> **PROBLEM TO WORK ON**:
Every line of the entries below that carries the string "Promise" should be copied.

> **RECORD SET**:
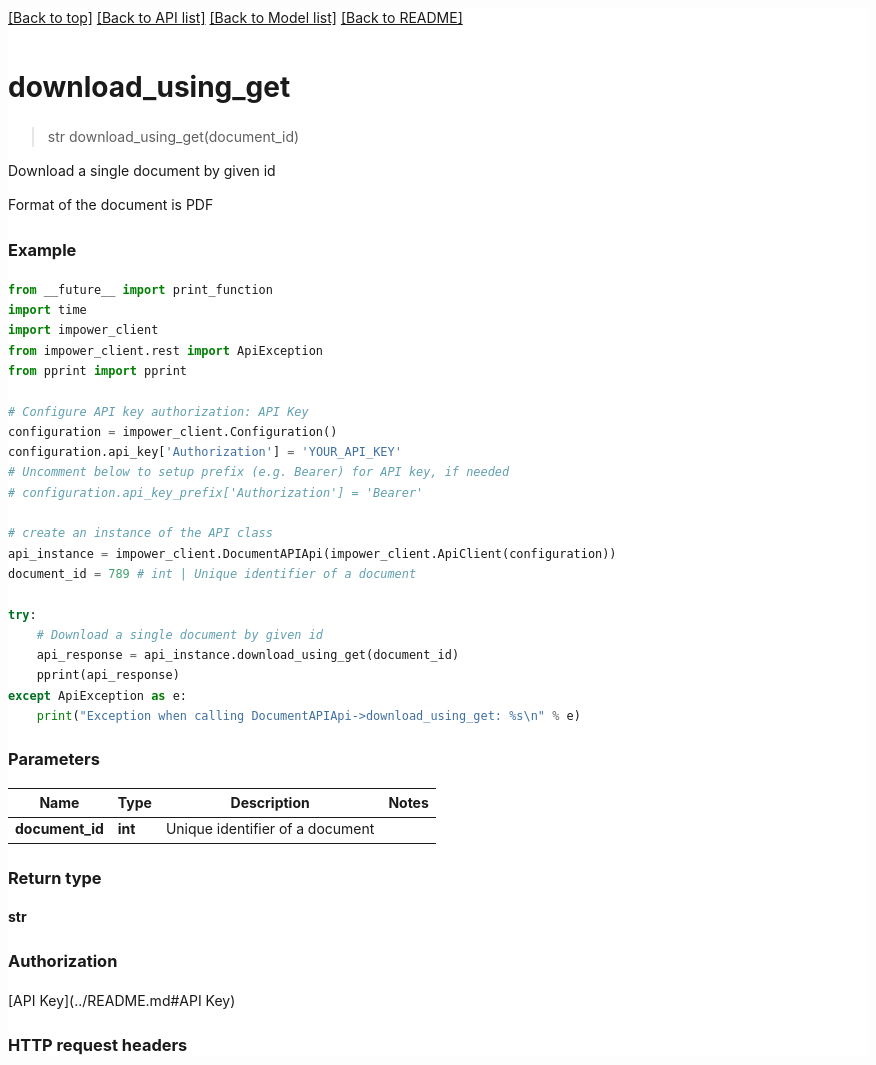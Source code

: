 [[Back to top]](#) [[Back to API list]](../README.md#documentation-for-api-endpoints) [[Back to Model list]](../README.md#documentation-for-models) [[Back to README]](../README.md)

# **download_using_get**
> str download_using_get(document_id)

Download a single document by given id

Format of the document is PDF

### Example
```python
from __future__ import print_function
import time
import impower_client
from impower_client.rest import ApiException
from pprint import pprint

# Configure API key authorization: API Key
configuration = impower_client.Configuration()
configuration.api_key['Authorization'] = 'YOUR_API_KEY'
# Uncomment below to setup prefix (e.g. Bearer) for API key, if needed
# configuration.api_key_prefix['Authorization'] = 'Bearer'

# create an instance of the API class
api_instance = impower_client.DocumentAPIApi(impower_client.ApiClient(configuration))
document_id = 789 # int | Unique identifier of a document

try:
    # Download a single document by given id
    api_response = api_instance.download_using_get(document_id)
    pprint(api_response)
except ApiException as e:
    print("Exception when calling DocumentAPIApi->download_using_get: %s\n" % e)
```

### Parameters

Name | Type | Description  | Notes
------------- | ------------- | ------------- | -------------
 **document_id** | **int**| Unique identifier of a document | 

### Return type

**str**

### Authorization

[API Key](../README.md#API Key)

### HTTP request headers
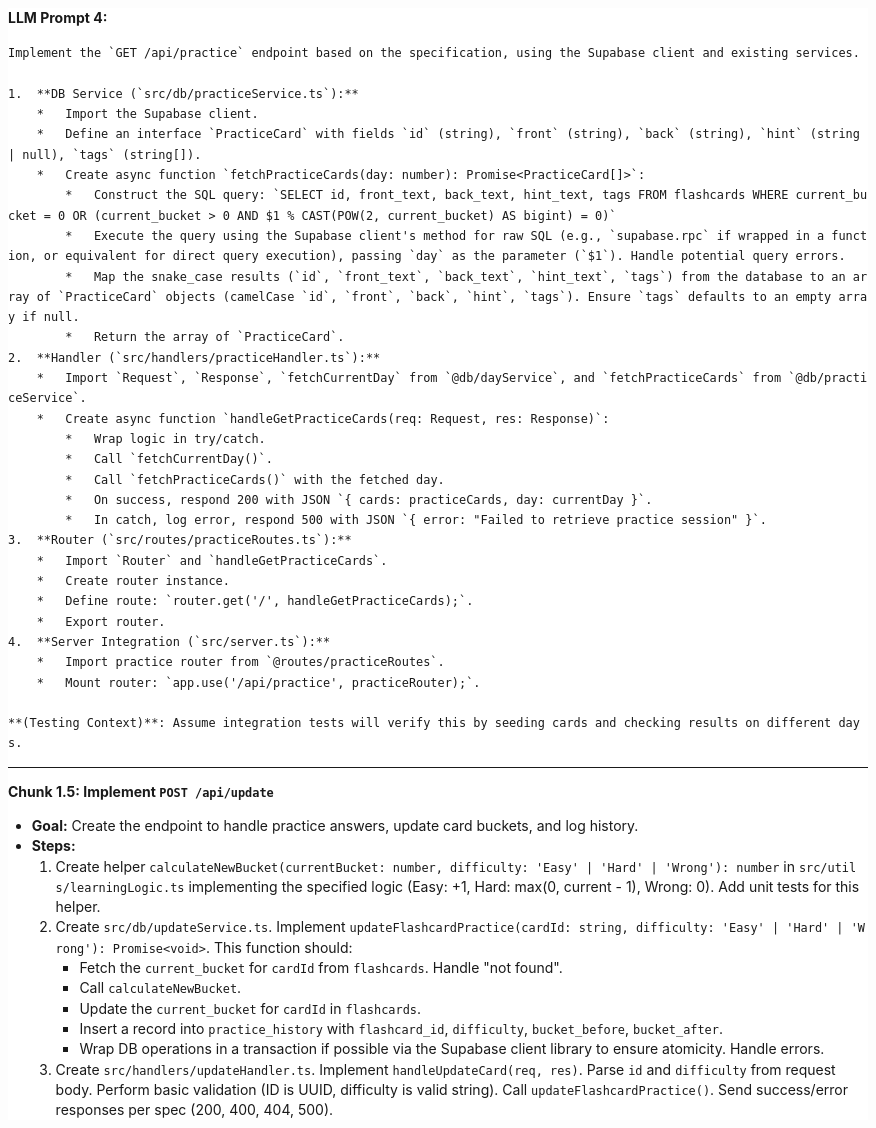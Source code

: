 
**LLM Prompt 4:**

```text
Implement the `GET /api/practice` endpoint based on the specification, using the Supabase client and existing services.

1.  **DB Service (`src/db/practiceService.ts`):**
    *   Import the Supabase client.
    *   Define an interface `PracticeCard` with fields `id` (string), `front` (string), `back` (string), `hint` (string | null), `tags` (string[]).
    *   Create async function `fetchPracticeCards(day: number): Promise<PracticeCard[]>`:
        *   Construct the SQL query: `SELECT id, front_text, back_text, hint_text, tags FROM flashcards WHERE current_bucket = 0 OR (current_bucket > 0 AND $1 % CAST(POW(2, current_bucket) AS bigint) = 0)`
        *   Execute the query using the Supabase client's method for raw SQL (e.g., `supabase.rpc` if wrapped in a function, or equivalent for direct query execution), passing `day` as the parameter (`$1`). Handle potential query errors.
        *   Map the snake_case results (`id`, `front_text`, `back_text`, `hint_text`, `tags`) from the database to an array of `PracticeCard` objects (camelCase `id`, `front`, `back`, `hint`, `tags`). Ensure `tags` defaults to an empty array if null.
        *   Return the array of `PracticeCard`.
2.  **Handler (`src/handlers/practiceHandler.ts`):**
    *   Import `Request`, `Response`, `fetchCurrentDay` from `@db/dayService`, and `fetchPracticeCards` from `@db/practiceService`.
    *   Create async function `handleGetPracticeCards(req: Request, res: Response)`:
        *   Wrap logic in try/catch.
        *   Call `fetchCurrentDay()`.
        *   Call `fetchPracticeCards()` with the fetched day.
        *   On success, respond 200 with JSON `{ cards: practiceCards, day: currentDay }`.
        *   In catch, log error, respond 500 with JSON `{ error: "Failed to retrieve practice session" }`.
3.  **Router (`src/routes/practiceRoutes.ts`):**
    *   Import `Router` and `handleGetPracticeCards`.
    *   Create router instance.
    *   Define route: `router.get('/', handleGetPracticeCards);`.
    *   Export router.
4.  **Server Integration (`src/server.ts`):**
    *   Import practice router from `@routes/practiceRoutes`.
    *   Mount router: `app.use('/api/practice', practiceRouter);`.

**(Testing Context)**: Assume integration tests will verify this by seeding cards and checking results on different days.
```

---

**Chunk 1.5: Implement `POST /api/update`**

*   **Goal:** Create the endpoint to handle practice answers, update card buckets, and log history.
*   **Steps:**
    1.  Create helper `calculateNewBucket(currentBucket: number, difficulty: 'Easy' | 'Hard' | 'Wrong'): number` in `src/utils/learningLogic.ts` implementing the specified logic (Easy: +1, Hard: max(0, current - 1), Wrong: 0). Add unit tests for this helper.
    2.  Create `src/db/updateService.ts`. Implement `updateFlashcardPractice(cardId: string, difficulty: 'Easy' | 'Hard' | 'Wrong'): Promise<void>`. This function should:
        *   Fetch the `current_bucket` for `cardId` from `flashcards`. Handle "not found".
        *   Call `calculateNewBucket`.
        *   Update the `current_bucket` for `cardId` in `flashcards`.
        *   Insert a record into `practice_history` with `flashcard_id`, `difficulty`, `bucket_before`, `bucket_after`.
        *   Wrap DB operations in a transaction if possible via the Supabase client library to ensure atomicity. Handle errors.
    3.  Create `src/handlers/updateHandler.ts`. Implement `handleUpdateCard(req, res)`. Parse `id` and `difficulty` from request body. Perform basic validation (ID is UUID, difficulty is valid string). Call `updateFlashcardPractice()`. Send success/error responses per spec (200, 400, 404, 500).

> **ANSWER BELOW**:
    *   Create async function `fetchPracticeCards(day: number): Promise<PracticeCard[]>`:
    2.  Create `src/db/updateService.ts`. Implement `updateFlashcardPractice(cardId: string, difficulty: 'Easy' | 'Hard' | 'Wrong'): Promise<void>`. This function should:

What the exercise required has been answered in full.